As globalization gripped the world, the American stock market became the go-to investment for trillions of dollars of capital. With the world’s largest and most innovative companies like Apple and Nvidia in the United States, if you were an institutional investor in India or an individual in Italy, there was no alternative to buying US stocks.

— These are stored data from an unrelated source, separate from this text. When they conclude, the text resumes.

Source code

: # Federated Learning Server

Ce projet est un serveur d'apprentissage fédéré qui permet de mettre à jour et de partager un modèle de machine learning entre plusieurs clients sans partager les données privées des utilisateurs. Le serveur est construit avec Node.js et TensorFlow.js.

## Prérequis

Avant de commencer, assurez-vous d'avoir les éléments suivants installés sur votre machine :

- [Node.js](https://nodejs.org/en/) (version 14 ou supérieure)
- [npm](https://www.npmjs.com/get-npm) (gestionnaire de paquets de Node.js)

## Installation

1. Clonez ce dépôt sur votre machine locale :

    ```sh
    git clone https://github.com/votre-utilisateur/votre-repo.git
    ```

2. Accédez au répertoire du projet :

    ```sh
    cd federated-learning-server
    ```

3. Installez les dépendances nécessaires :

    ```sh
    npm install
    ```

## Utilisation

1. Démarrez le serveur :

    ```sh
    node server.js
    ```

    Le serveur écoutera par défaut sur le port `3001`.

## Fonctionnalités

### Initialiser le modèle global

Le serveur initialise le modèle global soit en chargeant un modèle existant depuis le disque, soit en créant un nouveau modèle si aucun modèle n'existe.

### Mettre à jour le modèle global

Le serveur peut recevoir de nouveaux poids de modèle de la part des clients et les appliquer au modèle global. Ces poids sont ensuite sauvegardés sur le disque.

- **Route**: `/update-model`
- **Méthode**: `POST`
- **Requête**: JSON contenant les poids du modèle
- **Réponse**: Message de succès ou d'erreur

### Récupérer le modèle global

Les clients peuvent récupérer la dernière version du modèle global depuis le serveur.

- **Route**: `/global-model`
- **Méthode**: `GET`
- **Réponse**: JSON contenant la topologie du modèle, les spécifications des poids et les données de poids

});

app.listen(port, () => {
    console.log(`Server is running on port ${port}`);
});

But with protectionist policies like tariffs looming and US stocks seeing a sluggish start to 2025 — the SPDR S&P 500 Trust is down 3% year-to-date, lagging Europes STOXX 600 (up 9%) and Chinas CSI 300 (up 1%) — is growing foreign ownership a trend that’s likely to continue?

Researchers from Goldman Sachs, led by David Kostin, outlined in a note published Friday why they believe foreign investors will keep buying. They argued that the US market’s size and liquidity — the S&P 500 is 4x the size of Europe’s STOXX 600 and 8x bigger than China’s CSI 300 — makes it impossible to ignore for global investors looking to invest large sums.

Furthermore, though slowing growth has become a concern on Wall Street, Goldman still expects S&P 500 earnings to grow 7% annually in 2025 and 2026, outpacing Europes 4% and 6% growth in the same period. They also observed that a weakening US dollar — which makes US stocks cheaper for overseas buyers — could support buying: the bank expects global investors to pour another $300 billion into US equities this year, roughly matching last year’s inflows.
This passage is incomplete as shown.